Several islands make up Hong Kong. Most parts are very crowded. They have many high-rise apartment buildings with 40 stories high or more. But one of Hong Kong’s islands, Lantau Island, is called “The Lung of Hong Kong” because it is mainly tree covered. There are some huge high-rise buildings in one area but mostly it is covered with trees. One of the reasons we stayed on the island was to visit the largest sitting bronze Buddha. The Buddha with the lotus flower base upon which he is sitting is over 100 feet high. Buddha is holding one hand out to give the blessing of fearlessness. His other hand points down giving the blessing of wisdom. The Buddha is on top of a hill and many people take a trail up the hill. It takes about three hours. However, they have a cable car that has a great view when it is not cloudy and it only takes 25 minutes. We took the cable car. From the hilltop there are 240 steps up the Buddha. Near the Buddha is the Po Lin Monastery. Many people in Asia belong to the Buddhist religion based on the teachings of Buddha. The monastery is very colorful. People bring offerings of flowers and fruit that they put in front of the statue. While we were there a young girl was saying her prayers but first she had lit an incense stick as an offering. It smelled very nice. In some religions people light candles.

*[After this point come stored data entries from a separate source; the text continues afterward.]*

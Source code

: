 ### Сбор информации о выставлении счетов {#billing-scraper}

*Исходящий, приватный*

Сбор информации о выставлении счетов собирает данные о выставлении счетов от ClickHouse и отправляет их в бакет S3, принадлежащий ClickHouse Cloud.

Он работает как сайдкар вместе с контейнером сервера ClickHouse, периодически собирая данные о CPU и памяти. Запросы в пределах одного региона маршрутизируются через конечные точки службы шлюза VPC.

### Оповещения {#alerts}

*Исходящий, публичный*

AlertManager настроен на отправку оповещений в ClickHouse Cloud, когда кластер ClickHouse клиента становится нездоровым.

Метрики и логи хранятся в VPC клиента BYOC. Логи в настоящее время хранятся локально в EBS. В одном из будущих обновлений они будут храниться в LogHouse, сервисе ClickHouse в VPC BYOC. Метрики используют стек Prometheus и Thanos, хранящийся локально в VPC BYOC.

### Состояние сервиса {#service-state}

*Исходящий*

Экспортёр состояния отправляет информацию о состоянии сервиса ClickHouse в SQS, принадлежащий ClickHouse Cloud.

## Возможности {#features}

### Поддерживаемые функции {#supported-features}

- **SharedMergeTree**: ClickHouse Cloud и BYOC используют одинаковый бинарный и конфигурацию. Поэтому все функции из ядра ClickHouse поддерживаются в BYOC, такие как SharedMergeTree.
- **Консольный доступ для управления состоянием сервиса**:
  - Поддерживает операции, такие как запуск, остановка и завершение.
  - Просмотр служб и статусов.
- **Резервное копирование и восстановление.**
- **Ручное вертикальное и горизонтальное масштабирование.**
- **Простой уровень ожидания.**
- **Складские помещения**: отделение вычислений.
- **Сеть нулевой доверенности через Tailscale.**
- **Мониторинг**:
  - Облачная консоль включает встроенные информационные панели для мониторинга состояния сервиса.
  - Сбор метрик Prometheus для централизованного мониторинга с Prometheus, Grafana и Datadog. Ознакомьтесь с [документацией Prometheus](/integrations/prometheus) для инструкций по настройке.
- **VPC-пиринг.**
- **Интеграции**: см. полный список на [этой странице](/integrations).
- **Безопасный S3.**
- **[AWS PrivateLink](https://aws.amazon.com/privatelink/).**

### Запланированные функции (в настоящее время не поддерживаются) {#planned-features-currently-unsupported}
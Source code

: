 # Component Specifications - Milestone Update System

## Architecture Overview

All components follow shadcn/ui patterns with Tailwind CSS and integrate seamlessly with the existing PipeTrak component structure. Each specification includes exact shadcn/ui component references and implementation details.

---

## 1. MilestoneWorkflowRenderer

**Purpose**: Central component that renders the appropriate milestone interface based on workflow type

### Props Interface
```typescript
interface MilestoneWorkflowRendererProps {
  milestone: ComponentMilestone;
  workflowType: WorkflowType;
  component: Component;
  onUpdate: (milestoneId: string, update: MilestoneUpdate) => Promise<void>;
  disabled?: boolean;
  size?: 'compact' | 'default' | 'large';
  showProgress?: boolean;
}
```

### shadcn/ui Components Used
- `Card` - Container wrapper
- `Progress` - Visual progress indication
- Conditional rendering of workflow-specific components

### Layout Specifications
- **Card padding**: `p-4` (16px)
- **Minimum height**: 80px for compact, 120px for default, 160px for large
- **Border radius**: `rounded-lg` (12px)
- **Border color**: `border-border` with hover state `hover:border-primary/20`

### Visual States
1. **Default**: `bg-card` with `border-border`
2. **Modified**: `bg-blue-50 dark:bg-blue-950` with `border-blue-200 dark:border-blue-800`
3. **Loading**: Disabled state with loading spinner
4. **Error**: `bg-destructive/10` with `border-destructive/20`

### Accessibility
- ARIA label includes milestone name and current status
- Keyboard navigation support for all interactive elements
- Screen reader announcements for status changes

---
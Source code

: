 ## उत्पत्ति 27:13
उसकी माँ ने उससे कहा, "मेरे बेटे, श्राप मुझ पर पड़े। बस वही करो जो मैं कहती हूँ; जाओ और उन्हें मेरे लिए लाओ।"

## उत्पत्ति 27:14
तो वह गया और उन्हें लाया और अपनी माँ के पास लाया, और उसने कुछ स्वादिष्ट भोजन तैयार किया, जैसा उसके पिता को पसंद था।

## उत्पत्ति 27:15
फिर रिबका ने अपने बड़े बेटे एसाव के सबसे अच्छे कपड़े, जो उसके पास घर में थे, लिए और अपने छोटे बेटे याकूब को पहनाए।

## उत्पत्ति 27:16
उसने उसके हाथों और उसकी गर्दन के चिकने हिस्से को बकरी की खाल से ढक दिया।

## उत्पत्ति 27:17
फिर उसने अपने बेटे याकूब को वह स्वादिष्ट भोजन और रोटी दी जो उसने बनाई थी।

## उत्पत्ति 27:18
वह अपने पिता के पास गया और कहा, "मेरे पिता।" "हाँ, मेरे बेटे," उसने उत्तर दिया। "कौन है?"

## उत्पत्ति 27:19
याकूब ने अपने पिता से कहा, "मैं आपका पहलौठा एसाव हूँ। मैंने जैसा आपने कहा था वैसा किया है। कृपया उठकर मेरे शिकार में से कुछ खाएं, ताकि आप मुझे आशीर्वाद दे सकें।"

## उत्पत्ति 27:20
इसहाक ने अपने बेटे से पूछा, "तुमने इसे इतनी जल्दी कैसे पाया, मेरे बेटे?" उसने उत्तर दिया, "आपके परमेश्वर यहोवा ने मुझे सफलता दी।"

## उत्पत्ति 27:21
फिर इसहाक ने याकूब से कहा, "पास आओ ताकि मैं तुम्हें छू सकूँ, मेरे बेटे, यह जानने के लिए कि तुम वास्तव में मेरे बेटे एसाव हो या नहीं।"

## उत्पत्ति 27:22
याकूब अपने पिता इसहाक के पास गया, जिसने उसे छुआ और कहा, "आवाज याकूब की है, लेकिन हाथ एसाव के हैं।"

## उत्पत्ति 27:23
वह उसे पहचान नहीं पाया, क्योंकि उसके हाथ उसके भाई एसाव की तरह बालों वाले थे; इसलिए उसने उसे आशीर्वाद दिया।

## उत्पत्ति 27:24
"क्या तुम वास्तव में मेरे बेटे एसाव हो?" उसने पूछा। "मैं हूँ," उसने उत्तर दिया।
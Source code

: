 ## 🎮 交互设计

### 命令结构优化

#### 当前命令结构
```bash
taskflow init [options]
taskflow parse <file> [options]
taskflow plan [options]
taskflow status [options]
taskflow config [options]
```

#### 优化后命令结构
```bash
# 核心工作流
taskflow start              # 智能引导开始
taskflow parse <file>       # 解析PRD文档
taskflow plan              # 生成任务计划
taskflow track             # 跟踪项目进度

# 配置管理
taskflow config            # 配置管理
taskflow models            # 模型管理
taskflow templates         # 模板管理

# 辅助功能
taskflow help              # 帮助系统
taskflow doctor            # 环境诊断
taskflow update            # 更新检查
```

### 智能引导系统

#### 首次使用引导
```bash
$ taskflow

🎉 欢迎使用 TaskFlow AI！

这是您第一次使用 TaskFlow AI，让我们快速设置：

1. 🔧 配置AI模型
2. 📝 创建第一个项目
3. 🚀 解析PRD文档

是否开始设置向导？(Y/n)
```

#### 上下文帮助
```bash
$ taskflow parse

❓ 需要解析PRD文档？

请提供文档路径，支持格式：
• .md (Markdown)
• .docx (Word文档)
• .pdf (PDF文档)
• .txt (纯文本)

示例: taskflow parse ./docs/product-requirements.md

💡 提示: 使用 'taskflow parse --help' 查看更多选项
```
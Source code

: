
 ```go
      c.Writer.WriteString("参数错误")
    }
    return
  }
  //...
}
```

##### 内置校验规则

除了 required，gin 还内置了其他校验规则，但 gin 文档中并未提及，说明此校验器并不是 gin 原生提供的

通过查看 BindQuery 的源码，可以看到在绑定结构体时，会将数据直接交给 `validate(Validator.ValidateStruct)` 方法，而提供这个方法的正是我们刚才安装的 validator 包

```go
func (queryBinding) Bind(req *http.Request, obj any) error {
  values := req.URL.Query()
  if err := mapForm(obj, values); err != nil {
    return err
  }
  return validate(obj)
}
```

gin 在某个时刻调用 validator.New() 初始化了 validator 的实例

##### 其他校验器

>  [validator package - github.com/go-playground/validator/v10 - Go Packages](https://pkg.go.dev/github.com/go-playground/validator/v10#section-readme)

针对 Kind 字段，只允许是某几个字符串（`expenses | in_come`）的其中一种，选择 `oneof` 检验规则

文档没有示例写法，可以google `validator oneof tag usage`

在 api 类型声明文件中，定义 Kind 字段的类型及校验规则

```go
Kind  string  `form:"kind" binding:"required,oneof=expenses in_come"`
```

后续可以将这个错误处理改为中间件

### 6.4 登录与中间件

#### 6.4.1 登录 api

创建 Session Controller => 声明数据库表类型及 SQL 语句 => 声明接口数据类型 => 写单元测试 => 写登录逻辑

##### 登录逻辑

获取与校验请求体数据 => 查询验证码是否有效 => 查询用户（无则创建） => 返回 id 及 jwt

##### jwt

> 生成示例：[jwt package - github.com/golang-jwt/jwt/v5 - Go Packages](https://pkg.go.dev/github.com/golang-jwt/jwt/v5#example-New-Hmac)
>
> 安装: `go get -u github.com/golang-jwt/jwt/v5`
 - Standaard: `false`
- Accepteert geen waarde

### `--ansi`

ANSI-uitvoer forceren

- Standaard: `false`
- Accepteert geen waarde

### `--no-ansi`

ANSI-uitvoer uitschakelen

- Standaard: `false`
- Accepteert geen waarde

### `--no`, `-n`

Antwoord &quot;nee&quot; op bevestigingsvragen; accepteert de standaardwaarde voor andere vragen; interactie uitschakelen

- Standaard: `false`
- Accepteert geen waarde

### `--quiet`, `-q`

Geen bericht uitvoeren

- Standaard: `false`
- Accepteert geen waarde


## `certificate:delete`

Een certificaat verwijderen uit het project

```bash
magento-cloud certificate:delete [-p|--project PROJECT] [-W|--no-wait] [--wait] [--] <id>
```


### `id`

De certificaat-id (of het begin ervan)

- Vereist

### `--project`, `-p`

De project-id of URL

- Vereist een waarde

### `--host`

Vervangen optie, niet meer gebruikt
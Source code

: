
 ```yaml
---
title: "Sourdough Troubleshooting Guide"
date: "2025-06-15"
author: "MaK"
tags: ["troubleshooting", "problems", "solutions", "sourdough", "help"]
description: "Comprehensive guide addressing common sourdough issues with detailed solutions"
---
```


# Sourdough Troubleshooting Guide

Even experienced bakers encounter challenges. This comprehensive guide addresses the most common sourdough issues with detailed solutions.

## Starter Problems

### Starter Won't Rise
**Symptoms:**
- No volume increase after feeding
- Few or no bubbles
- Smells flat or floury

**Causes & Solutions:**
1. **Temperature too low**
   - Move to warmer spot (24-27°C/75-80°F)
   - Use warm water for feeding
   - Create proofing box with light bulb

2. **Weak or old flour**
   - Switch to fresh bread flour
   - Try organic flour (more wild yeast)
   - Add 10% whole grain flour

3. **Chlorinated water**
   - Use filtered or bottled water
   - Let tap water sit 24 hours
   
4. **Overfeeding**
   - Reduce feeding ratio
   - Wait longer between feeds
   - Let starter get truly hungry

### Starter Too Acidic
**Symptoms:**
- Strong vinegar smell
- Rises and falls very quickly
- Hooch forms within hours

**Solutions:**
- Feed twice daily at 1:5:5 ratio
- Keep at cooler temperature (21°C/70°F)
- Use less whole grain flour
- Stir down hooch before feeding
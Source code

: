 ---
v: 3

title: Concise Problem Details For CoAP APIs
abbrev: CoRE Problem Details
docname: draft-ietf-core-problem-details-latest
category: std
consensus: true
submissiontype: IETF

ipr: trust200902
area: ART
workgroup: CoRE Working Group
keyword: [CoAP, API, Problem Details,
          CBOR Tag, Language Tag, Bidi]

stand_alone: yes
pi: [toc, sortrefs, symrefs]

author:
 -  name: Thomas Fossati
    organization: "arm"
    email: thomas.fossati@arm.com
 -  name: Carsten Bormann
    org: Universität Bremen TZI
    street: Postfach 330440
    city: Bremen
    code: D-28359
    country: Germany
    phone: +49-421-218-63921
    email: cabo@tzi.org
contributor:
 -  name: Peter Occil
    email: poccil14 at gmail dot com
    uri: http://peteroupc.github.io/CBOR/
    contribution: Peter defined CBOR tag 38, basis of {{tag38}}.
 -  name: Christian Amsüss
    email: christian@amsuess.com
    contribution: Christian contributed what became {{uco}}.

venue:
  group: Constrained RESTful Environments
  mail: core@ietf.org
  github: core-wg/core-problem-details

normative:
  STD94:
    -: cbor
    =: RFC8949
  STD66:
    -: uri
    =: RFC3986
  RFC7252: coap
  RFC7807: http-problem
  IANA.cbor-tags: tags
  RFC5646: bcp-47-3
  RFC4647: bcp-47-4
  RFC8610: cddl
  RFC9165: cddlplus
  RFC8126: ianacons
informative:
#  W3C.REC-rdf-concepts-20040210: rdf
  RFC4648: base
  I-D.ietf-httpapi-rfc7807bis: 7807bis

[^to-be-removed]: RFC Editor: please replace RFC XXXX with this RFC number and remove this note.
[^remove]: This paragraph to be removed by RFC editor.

We also visited the Tai O fishing village which is similar to the way people lived on Hong Kong a couple hundred years ago. Today Hong Kong is very modern except for a few traditional fishing villages. In the fishing village we walked through the fish market where people were buying fresh fish. There was also a lot of dried fish. Before people had electricity and refrigerators drying fish was the best way to save it. All they had to do was to add water to the fish and they could make soup or other meals from the fish. We like to try new foods. At our hotel they had a special soup on the menu - Seahorse Soup. The broth was very light tasting but it was a bit strange to see the seahorse floating in our soup! There are so many new things to see and to experience when we travel.